By TREY WILLIAMS
As unjust as it seemed, Clint Freeman was resigned to his fate this spring.
At 28 years of age – considered the peak time for an athlete – the former David Crockett and East Tennessee State standout baseball player was out of work despite recording professional highs in doubles (27) and home runs (14) for the Frontier League’s River City Rascals in 2018.
“I was throwing batting practice, coaching at River City,” said Freeman, who is also an assistant baseball coach at Crockett. “I was done playing. I was done with it. I was at peace with it. I just figured if you hit (that many) home runs and doubles and nobody gives you a phone call that it was kind of time to move on from it.”

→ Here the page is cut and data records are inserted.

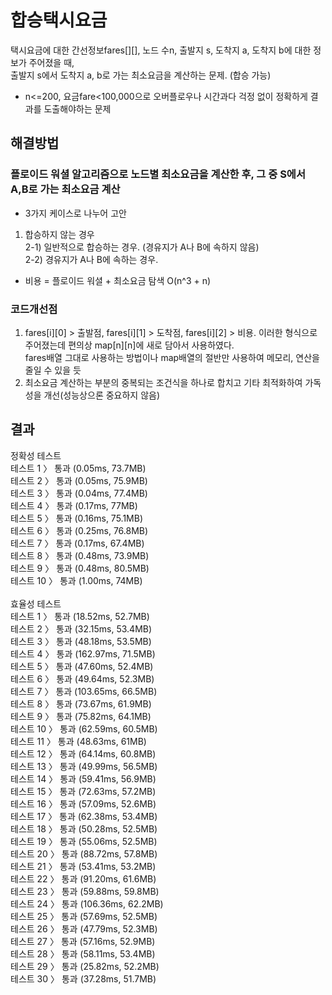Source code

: # 합승택시요금
택시요금에 대한 간선정보fares[][], 노드 수n, 출발지 s, 도착지 a, 도착지 b에 대한 정보가 주어졌을 때,<br/>
출발지 s에서 도착지 a, b로 가는 최소요금을 계산하는 문제. (합승 가능)
- n<=200, 요금fare<100,000으로 오버플로우나 시간과다 걱정 없이 정확하게 결과를 도출해야하는 문제

## 해결방법
### 플로이드 워셜 알고리즘으로 노드별 최소요금을 계산한 후, 그 중 S에서 A,B로 가는 최소요금 계산
 - 3가지 케이스로 나누어 고안<br/>
  1) 합승하지 않는 경우<br/>
  2-1) 일반적으로 합승하는 경우. (경유지가 A나 B에 속하지 않음)<br/>
  2-2) 경유지가 A나 B에 속하는 경우.
 - 비용 = 플로이드 워셜 + 최소요금 탐색 O(n^3 + n)

### 코드개선점
1. fares[i][0] > 출발점, fares[i][1] > 도착점, fares[i][2] > 비용. 이러한 형식으로 주어졌는데 편의상 map[n][n]에 새로 담아서 사용하였다.
<br/>fares배열 그대로 사용하는 방법이나 map배열의 절반만 사용하여 메모리, 연산을 줄일 수 있을 듯
2. 최소요금 계산하는 부분의 중복되는 조건식을 하나로 합치고 기타 최적화하여 가독성을 개선(성능상으론 중요하지 않음)
  
## 결과
정확성  테스트<br/>
테스트 1 〉	통과 (0.05ms, 73.7MB)<br/>
테스트 2 〉	통과 (0.05ms, 75.9MB)<br/>
테스트 3 〉	통과 (0.04ms, 77.4MB)<br/>
테스트 4 〉	통과 (0.17ms, 77MB)<br/>
테스트 5 〉	통과 (0.16ms, 75.1MB)<br/>
테스트 6 〉	통과 (0.25ms, 76.8MB)<br/>
테스트 7 〉	통과 (0.17ms, 67.4MB)<br/>
테스트 8 〉	통과 (0.48ms, 73.9MB)<br/>
테스트 9 〉	통과 (0.48ms, 80.5MB)<br/>
테스트 10 〉	통과 (1.00ms, 74MB)<br/>
<br/>
효율성  테스트<br/>
테스트 1 〉	통과 (18.52ms, 52.7MB)<br/>
테스트 2 〉	통과 (32.15ms, 53.4MB)<br/>
테스트 3 〉	통과 (48.18ms, 53.5MB)<br/>
테스트 4 〉	통과 (162.97ms, 71.5MB)<br/>
테스트 5 〉	통과 (47.60ms, 52.4MB)<br/>
테스트 6 〉	통과 (49.64ms, 52.3MB)<br/>
테스트 7 〉	통과 (103.65ms, 66.5MB)<br/>
테스트 8 〉	통과 (73.67ms, 61.9MB)<br/>
테스트 9 〉	통과 (75.82ms, 64.1MB)<br/>
테스트 10 〉	통과 (62.59ms, 60.5MB)<br/>
테스트 11 〉	통과 (48.63ms, 61MB)<br/>
테스트 12 〉	통과 (64.14ms, 60.8MB)<br/>
테스트 13 〉	통과 (49.99ms, 56.5MB)<br/>
테스트 14 〉	통과 (59.41ms, 56.9MB)<br/>
테스트 15 〉	통과 (72.63ms, 57.2MB)<br/>
테스트 16 〉	통과 (57.09ms, 52.6MB)<br/>
테스트 17 〉	통과 (62.38ms, 53.4MB)<br/>
테스트 18 〉	통과 (50.28ms, 52.5MB)<br/>
테스트 19 〉	통과 (55.06ms, 52.5MB)<br/>
테스트 20 〉	통과 (88.72ms, 57.8MB)<br/>
테스트 21 〉	통과 (53.41ms, 53.2MB)<br/>
테스트 22 〉	통과 (91.20ms, 61.6MB)<br/>
테스트 23 〉	통과 (59.88ms, 59.8MB)<br/>
테스트 24 〉	통과 (106.36ms, 62.2MB)<br/>
테스트 25 〉	통과 (57.69ms, 52.5MB)<br/>
테스트 26 〉	통과 (47.79ms, 52.3MB)<br/>
테스트 27 〉	통과 (57.16ms, 52.9MB)<br/>
테스트 28 〉	통과 (58.11ms, 53.4MB)<br/>
테스트 29 〉	통과 (25.82ms, 52.2MB)<br/>
테스트 30 〉	통과 (37.28ms, 51.7MB)<br/>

But before he was a consistent independent league hitter, the 6-foot-1 Freeman was a left-handed pitcher. He combined for 19 saves his final two seasons at ETSU and pitched 26 2/3 innings for Ogden during his second season with the Los Angeles Dodgers organization in 2015. Freeman even provided some spot duty on the mound at River City the past two of his three seasons there.
Left-handed pitching is always at a premium, and it landed Freeman a spot with the Long Island Ducks last month. The first-place Ducks are in the Atlantic League, an independent league that includes a high percentage of players and coaches – and owners – with major-league experience.

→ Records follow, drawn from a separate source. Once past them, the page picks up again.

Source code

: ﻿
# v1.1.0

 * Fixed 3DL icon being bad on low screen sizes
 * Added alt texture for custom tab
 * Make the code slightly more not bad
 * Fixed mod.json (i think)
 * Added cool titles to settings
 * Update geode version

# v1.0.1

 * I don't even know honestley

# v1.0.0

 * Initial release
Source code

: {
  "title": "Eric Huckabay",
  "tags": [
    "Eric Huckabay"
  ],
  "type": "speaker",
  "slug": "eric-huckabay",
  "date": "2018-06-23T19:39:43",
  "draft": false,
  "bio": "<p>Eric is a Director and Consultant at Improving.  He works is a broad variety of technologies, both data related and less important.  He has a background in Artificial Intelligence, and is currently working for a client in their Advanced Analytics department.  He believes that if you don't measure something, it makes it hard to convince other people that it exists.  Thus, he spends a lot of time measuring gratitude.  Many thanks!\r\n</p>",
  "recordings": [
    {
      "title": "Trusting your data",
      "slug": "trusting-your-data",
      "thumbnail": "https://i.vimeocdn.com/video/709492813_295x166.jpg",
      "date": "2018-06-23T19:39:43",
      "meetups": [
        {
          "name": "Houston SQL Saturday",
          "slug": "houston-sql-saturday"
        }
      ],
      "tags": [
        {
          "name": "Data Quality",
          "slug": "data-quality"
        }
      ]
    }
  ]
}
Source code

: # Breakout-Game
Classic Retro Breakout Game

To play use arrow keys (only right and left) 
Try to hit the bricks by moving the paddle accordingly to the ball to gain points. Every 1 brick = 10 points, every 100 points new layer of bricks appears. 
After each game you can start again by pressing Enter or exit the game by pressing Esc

Freeman was getting scouting reports on River City opponents when he got a call from former River City teammate Cody Mincey, who pitches for Long Island.
“He asked me, ‘Do you have any video of you pitching,’” Freeman said.

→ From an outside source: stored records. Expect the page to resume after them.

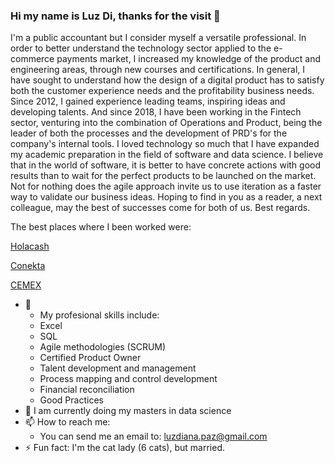 ### Hi my name is Luz Di, thanks for the visit 👋

I'm a public accountant but I consider myself a versatile professional. In order to better understand the technology sector applied to the e-commerce payments market, I increased my knowledge of the product and engineering areas, through new courses and certifications.
In general, I have sought to understand how the design of a digital product has to satisfy both the customer experience needs and the profitability business needs.
Since 2012, I gained experience leading teams, inspiring ideas and developing talents. And since 2018, I have been working in the Fintech sector, venturing into the combination of Operations and Product, being the leader of both the processes and the development of PRD's for the company's internal tools.
I loved technology so much that I have expanded my academic preparation in the field of software and data science.
I believe that in the world of software, it is better to have concrete actions with good results than to wait for the perfect products to be launched on the market.
Not for nothing does the agile approach invite us to use iteration as a faster way to validate our business ideas.
Hoping to find in you as a reader, a next colleague, may the best of successes come for both of us.
Best regards.

The best places where I been worked were: 

[Holacash](https://www.holacash.mx/)

[Conekta](https://conekta.com/)

[CEMEX](https://www.cemexmexico.com/)

- 🔭 
  - My profesional skills include: 
   - Excel
   - SQL
   - Agile methodologies (SCRUM)
   - Certified Product Owner 
   - Talent development and management
   - Process mapping and control development
   - Financial reconciliation
   - Good Practices
- 🌱 I am currently doing my masters in data science
- 📫 How to reach me:
  - You can send me an email to: luzdiana.paz@gmail.com
- ⚡ Fun fact: I'm the cat lady (6 cats), but married.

Freeman relayed video and Mincey was soon back in contact. The Ducks manager, former New York Mets second baseman Wally Backman, was intrigued with Freeman’s pitching.
“He said, ‘Our manager really likes you from the left side. We need pitching. Can you come and pitch,” Freeman said. “And I was like, ‘Are you serious? Are you joking me? I haven’t thrown or anything.’ I’d been throwing batting practice. And the next thing I know I’m on the phone with their GM and they sign me. It’s pretty crazy, pretty amazing.”
Freeman said he’s being brought along slowly in games that are essentially already decided. He was throwing 88-92 mph right away, but secondary pitches are being polished, hopefully in time to be an asset during the homestretch of what could be a championship run.
The pitching coach is former MLB player Rick Tomlin. Freeman likes what he’s seen from Backman and Tomlin.
“Wally, whatever you say, I mean he vouches for his players,” Freeman said. “He’s just a players’ coach, honestly. He’s a hard-nosed players’ coach, do-your-job type guy. He likes to have fun.
“Rick Tomlin was the pitching coordinator, head guy for the Brewers. He knows (Elizabethton alum) Danny Clark. It’s a blessing being able to have those guys. You’re never too old to learn stuff.”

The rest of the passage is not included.